This is a new frontier.

http://www.ncbi.nlm.nih.gov/pubmed/23199900

Cancer Treat Rev. 2013 May;39(3):207-11. doi: 10.1016/j.ctrv.2012.10.002.
Epub 2012 Nov 28.
Chemotherapy, targeted agents, antiemetics and growth-factors in human
milk: how should we counsel cancer patients about breastfeeding?
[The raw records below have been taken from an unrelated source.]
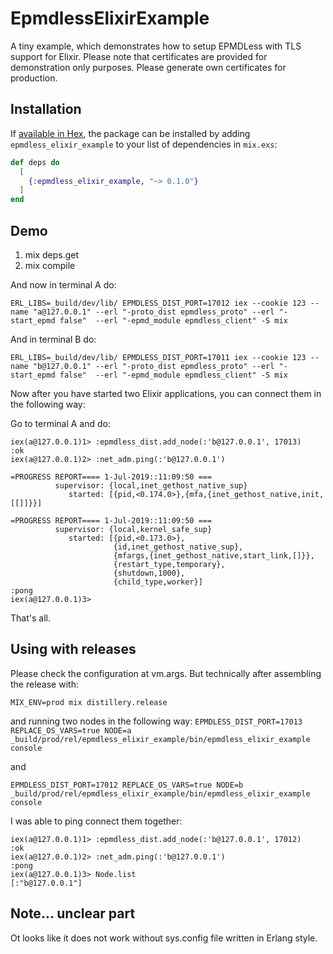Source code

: # EpmdlessElixirExample

A tiny example, which demonstrates how to setup EPMDLess with TLS support for
Elixir. Please note that certificates are provided for demonstration only
purposes. Please generate own certificates for production.

## Installation

If [available in Hex](https://hex.pm/docs/publish), the package can be installed
by adding `epmdless_elixir_example` to your list of dependencies in `mix.exs`:

```elixir
def deps do
  [
    {:epmdless_elixir_example, "~> 0.1.0"}
  ]
end
```

## Demo

 1. mix deps.get
 2. mix compile

And now in terminal A do:
```
ERL_LIBS=_build/dev/lib/ EPMDLESS_DIST_PORT=17012 iex --cookie 123 --name "a@127.0.0.1" --erl "-proto_dist epmdless_proto" --erl "-start_epmd false"  --erl "-epmd_module epmdless_client" -S mix
```

And in terminal B do:

```
ERL_LIBS=_build/dev/lib/ EPMDLESS_DIST_PORT=17011 iex --cookie 123 --name "b@127.0.0.1" --erl "-proto_dist epmdless_proto" --erl "-start_epmd false"  --erl "-epmd_module epmdless_client" -S mix
```

Now after you have started two Elixir applications, you can connect them in the
following way:

Go to terminal A and do:

```
iex(a@127.0.0.1)1> :epmdless_dist.add_node(:'b@127.0.0.1', 17013)
:ok
iex(a@127.0.0.1)2> :net_adm.ping(:'b@127.0.0.1')

=PROGRESS REPORT==== 1-Jul-2019::11:09:50 ===
          supervisor: {local,inet_gethost_native_sup}
             started: [{pid,<0.174.0>},{mfa,{inet_gethost_native,init,[[]]}}]

=PROGRESS REPORT==== 1-Jul-2019::11:09:50 ===
          supervisor: {local,kernel_safe_sup}
             started: [{pid,<0.173.0>},
                       {id,inet_gethost_native_sup},
                       {mfargs,{inet_gethost_native,start_link,[]}},
                       {restart_type,temporary},
                       {shutdown,1000},
                       {child_type,worker}]
:pong
iex(a@127.0.0.1)3>

```

That's all.

## Using with releases
Please check the configuration at vm.args. But technically after
assembling the release with:

`MIX_ENV=prod mix distillery.release`

and running two nodes in the following way:
`EPMDLESS_DIST_PORT=17013 REPLACE_OS_VARS=true NODE=a _build/prod/rel/epmdless_elixir_example/bin/epmdless_elixir_example console`

and

`EPMDLESS_DIST_PORT=17012 REPLACE_OS_VARS=true NODE=b _build/prod/rel/epmdless_elixir_example/bin/epmdless_elixir_example console`

I was able to ping connect them together:
```
iex(a@127.0.0.1)1> :epmdless_dist.add_node(:'b@127.0.0.1', 17012)
:ok
iex(a@127.0.0.1)2> :net_adm.ping(:'b@127.0.0.1')
:pong
iex(a@127.0.0.1)3> Node.list
[:"b@127.0.0.1"]
```


## Note... unclear part

Ot looks like it does not work without sys.config file written in Erlang style.
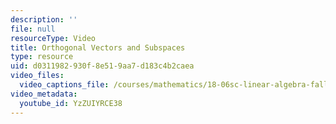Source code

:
 ```yaml
---
description: ''
file: null
resourceType: Video
title: Orthogonal Vectors and Subspaces
type: resource
uid: d0311982-930f-8e51-9aa7-d183c4b2caea
video_files:
  video_captions_file: /courses/mathematics/18-06sc-linear-algebra-fall-2011/resource-index/orthogonal-vectors-and-subspaces/YzZUIYRCE38.vtt
video_metadata:
  youtube_id: YzZUIYRCE38
---
```

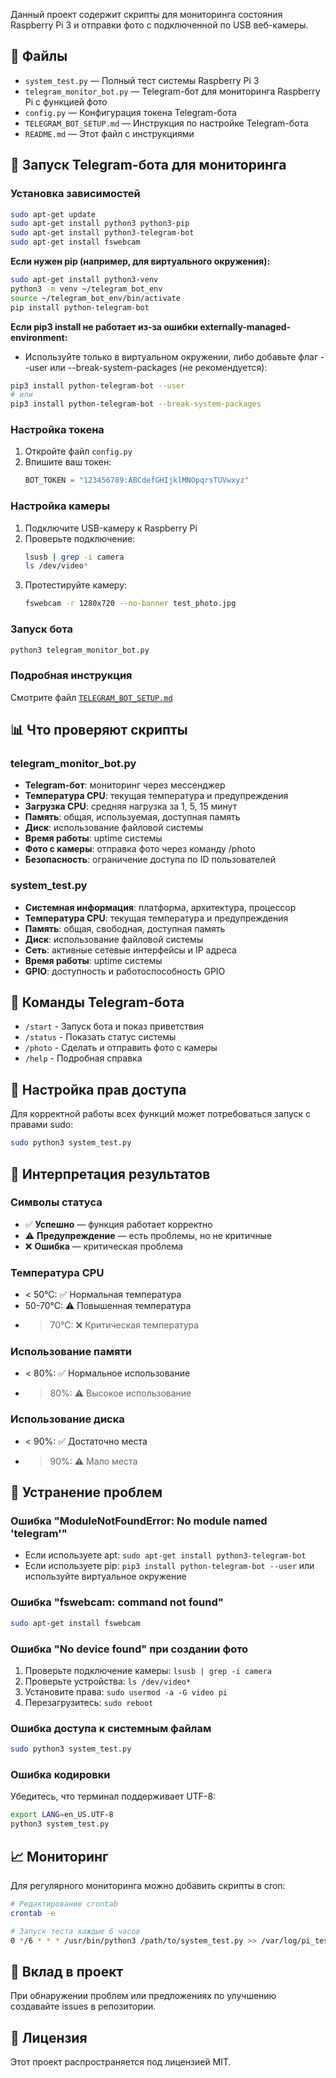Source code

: Данный проект содержит скрипты для мониторинга состояния Raspberry Pi 3 и отправки фото с подключенной по USB веб-камеры.

## 📁 Файлы

- `system_test.py` — Полный тест системы Raspberry Pi 3
- `telegram_monitor_bot.py` — Telegram-бот для мониторинга Raspberry Pi с функцией фото
- `config.py` — Конфигурация токена Telegram-бота
- `TELEGRAM_BOT_SETUP.md` — Инструкция по настройке Telegram-бота
- `README.md` — Этот файл с инструкциями

## 🚀 Запуск Telegram-бота для мониторинга

### Установка зависимостей

```bash
sudo apt-get update
sudo apt-get install python3 python3-pip
sudo apt-get install python3-telegram-bot
sudo apt-get install fswebcam
```

**Если нужен pip (например, для виртуального окружения):**

```bash
sudo apt-get install python3-venv
python3 -m venv ~/telegram_bot_env
source ~/telegram_bot_env/bin/activate
pip install python-telegram-bot
```

**Если pip3 install не работает из-за ошибки externally-managed-environment:**
- Используйте только в виртуальном окружении, либо добавьте флаг --user или --break-system-packages (не рекомендуется):

```bash
pip3 install python-telegram-bot --user
# или
pip3 install python-telegram-bot --break-system-packages
```

### Настройка токена

1. Откройте файл `config.py`
2. Впишите ваш токен:
   ```python
   BOT_TOKEN = "123456789:ABCdefGHIjklMNOpqrsTUVwxyz"
   ```

### Настройка камеры

1. Подключите USB-камеру к Raspberry Pi
2. Проверьте подключение:
   ```bash
   lsusb | grep -i camera
   ls /dev/video*
   ```
3. Протестируйте камеру:
   ```bash
   fswebcam -r 1280x720 --no-banner test_photo.jpg
   ```

### Запуск бота

```bash
python3 telegram_monitor_bot.py
```

### Подробная инструкция

Смотрите файл [`TELEGRAM_BOT_SETUP.md`](TELEGRAM_BOT_SETUP.md)

## 📊 Что проверяют скрипты

### telegram_monitor_bot.py
- **Telegram-бот**: мониторинг через мессенджер
- **Температура CPU**: текущая температура и предупреждения
- **Загрузка CPU**: средняя нагрузка за 1, 5, 15 минут
- **Память**: общая, используемая, доступная память
- **Диск**: использование файловой системы
- **Время работы**: uptime системы
- **Фото с камеры**: отправка фото через команду /photo
- **Безопасность**: ограничение доступа по ID пользователей

### system_test.py
- **Системная информация**: платформа, архитектура, процессор
- **Температура CPU**: текущая температура и предупреждения
- **Память**: общая, свободная, доступная память
- **Диск**: использование файловой системы
- **Сеть**: активные сетевые интерфейсы и IP адреса
- **Время работы**: uptime системы
- **GPIO**: доступность и работоспособность GPIO

## 🔧 Команды Telegram-бота

- `/start` - Запуск бота и показ приветствия
- `/status` - Показать статус системы
- `/photo` - Сделать и отправить фото с камеры
- `/help` - Подробная справка

## 🔧 Настройка прав доступа

Для корректной работы всех функций может потребоваться запуск с правами sudo:

```bash
sudo python3 system_test.py
```

## 📝 Интерпретация результатов

### Символы статуса
- ✅ **Успешно** — функция работает корректно
- ⚠ **Предупреждение** — есть проблемы, но не критичные
- ❌ **Ошибка** — критическая проблема

### Температура CPU
- < 50°C: ✅ Нормальная температура
- 50-70°C: ⚠ Повышенная температура
- > 70°C: ❌ Критическая температура

### Использование памяти
- < 80%: ✅ Нормальное использование
- > 80%: ⚠ Высокое использование

### Использование диска
- < 90%: ✅ Достаточно места
- > 90%: ⚠ Мало места

## 🐛 Устранение проблем

### Ошибка "ModuleNotFoundError: No module named 'telegram'"
- Если используете apt: `sudo apt-get install python3-telegram-bot`
- Если используете pip: `pip3 install python-telegram-bot --user` или используйте виртуальное окружение

### Ошибка "fswebcam: command not found"
```bash
sudo apt-get install fswebcam
```

### Ошибка "No device found" при создании фото
1. Проверьте подключение камеры: `lsusb | grep -i camera`
2. Проверьте устройства: `ls /dev/video*`
3. Установите права: `sudo usermod -a -G video pi`
4. Перезагрузитесь: `sudo reboot`

### Ошибка доступа к системным файлам
```bash
sudo python3 system_test.py
```

### Ошибка кодировки
Убедитесь, что терминал поддерживает UTF-8:
```bash
export LANG=en_US.UTF-8
python3 system_test.py
```

## 📈 Мониторинг

Для регулярного мониторинга можно добавить скрипты в cron:

```bash
# Редактирование crontab
crontab -e

# Запуск теста каждые 6 часов
0 */6 * * * /usr/bin/python3 /path/to/system_test.py >> /var/log/pi_test.log 2>&1
```

## 🤝 Вклад в проект

При обнаружении проблем или предложениях по улучшению создавайте issues в репозитории.

## 📄 Лицензия

Этот проект распространяется под лицензией MIT.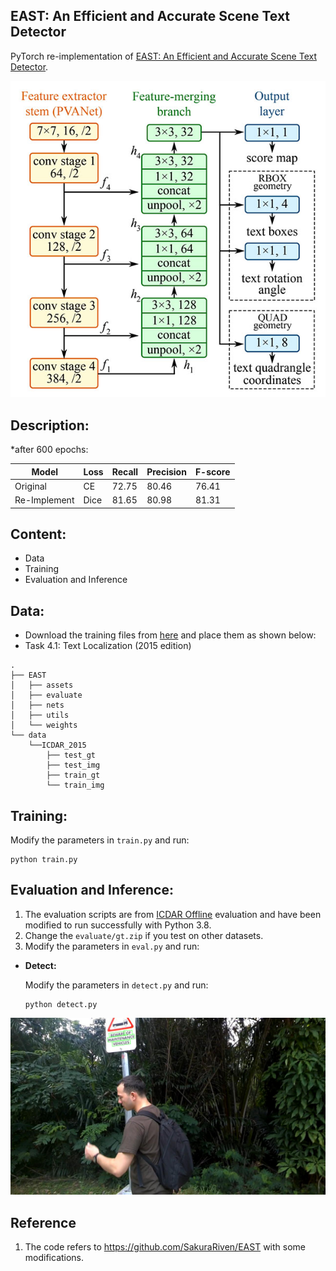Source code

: ## EAST: An Efficient and Accurate Scene Text Detector

PyTorch re-implementation of [EAST: An Efficient and Accurate Scene Text Detector](https://arxiv.org/pdf/1704.03155.pdf).


<div align='center'>
  <img src='assets/east.jpg'>
</div>



## Description:
*after 600 epochs:

| Model | Loss | Recall | Precision | F-score |
|-------|------|--------|-----------|---------|
| Original | CE | 72.75 | 80.46 | 76.41 |
| Re-Implement | Dice | 81.65 | 80.98 | 81.31 |


## Content:

- Data
- Training
- Evaluation and Inference

## Data:

- Download the training files from [here](https://rrc.cvc.uab.es/?ch=4&com=downloads) and place them as shown below:
- Task 4.1: Text Localization (2015 edition)
```
.
├── EAST
│   ├── assets
│   ├── evaluate
│   ├── nets
│   ├── utils
│   └── weights
└── data
    └──ICDAR_2015
        ├── test_gt
        ├── test_img
        ├── train_gt
        └── train_img

```

## Training:

Modify the parameters in `train.py` and run:

```
python train.py
```

## Evaluation and Inference:
1. The evaluation scripts are from [ICDAR Offline](https://rrc.cvc.uab.es/?ch=4&com=mymethods&task=1) evaluation and have been modified to run successfully with Python 3.8.
2. Change the `evaluate/gt.zip` if you test on other datasets.
3. Modify the parameters in `eval.py` and run:

- **Detect:**

    Modify the parameters in `detect.py` and run:
  ```
  python detect.py
  ```

<div align='center'>
  <img src='assets/res.bmp'>
</div>

## Reference
1. The code refers to https://github.com/SakuraRiven/EAST with some modifications.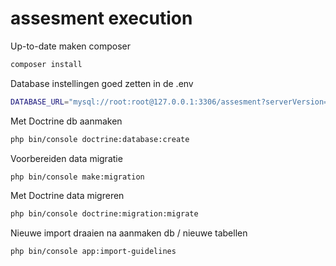 # assesment execution

Up-to-date maken composer

```bash
composer install
```

Database instellingen goed zetten in de .env

```bash
DATABASE_URL="mysql://root:root@127.0.0.1:3306/assesment?serverVersion=5.7"
```

Met Doctrine db aanmaken

```bash
php bin/console doctrine:database:create
```

Voorbereiden data migratie

```bash
php bin/console make:migration
```

Met Doctrine data migreren

```bash
php bin/console doctrine:migration:migrate
```

Nieuwe import draaien na aanmaken db / nieuwe tabellen

```bash
php bin/console app:import-guidelines
```
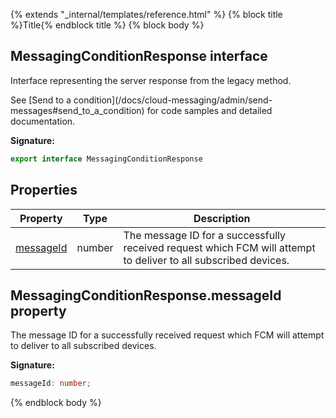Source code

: {% extends "_internal/templates/reference.html" %}
{% block title %}Title{% endblock title %}
{% block body %}

## MessagingConditionResponse interface

Interface representing the server response from the legacy  method.

See \[Send to a condition\](/docs/cloud-messaging/admin/send-messages\#send\_to\_a\_condition) for code samples and detailed documentation.

<b>Signature:</b>

```typescript
export interface MessagingConditionResponse 
```

## Properties

|  Property | Type | Description |
|  --- | --- | --- |
|  [messageId](./firebase-admin_messaging.messagingconditionresponse.md#messagingconditionresponsemessageid_property) | number | The message ID for a successfully received request which FCM will attempt to deliver to all subscribed devices. |

## MessagingConditionResponse.messageId property

The message ID for a successfully received request which FCM will attempt to deliver to all subscribed devices.

<b>Signature:</b>

```typescript
messageId: number;
```
{% endblock body %}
Pistilli B1, Bellettini G, Giovannetti E, Codacci-Pisanelli G, Azim HA Jr,
Benedetti G, Sarno MA, Peccatori FA.

Abstract
An increasing number of women are diagnosed with cancer during pregnancy
and lactation. Women are usually advised to interrupt breastfeeding during
systemic anticancer treatment for fear of serious adverse effects to the
nursed infant. However, the issue is poorly addressed in the literature and
very few studies have evaluated the safety of breastfeeding during or after
cytotoxic drugs or target agents administration. In this review we will
analyze the available evidence that addresses the issue of anticancer
drugs, targeted agents, antiemetics and growth-factors excretion in human
milk. This could serve as a unique resource that may aid physicians in the
management of breastfeeding cancer patients interested in maintaining
lactation during treatment.

Copyright (c) 2012 Elsevier Ltd. All rights reserved.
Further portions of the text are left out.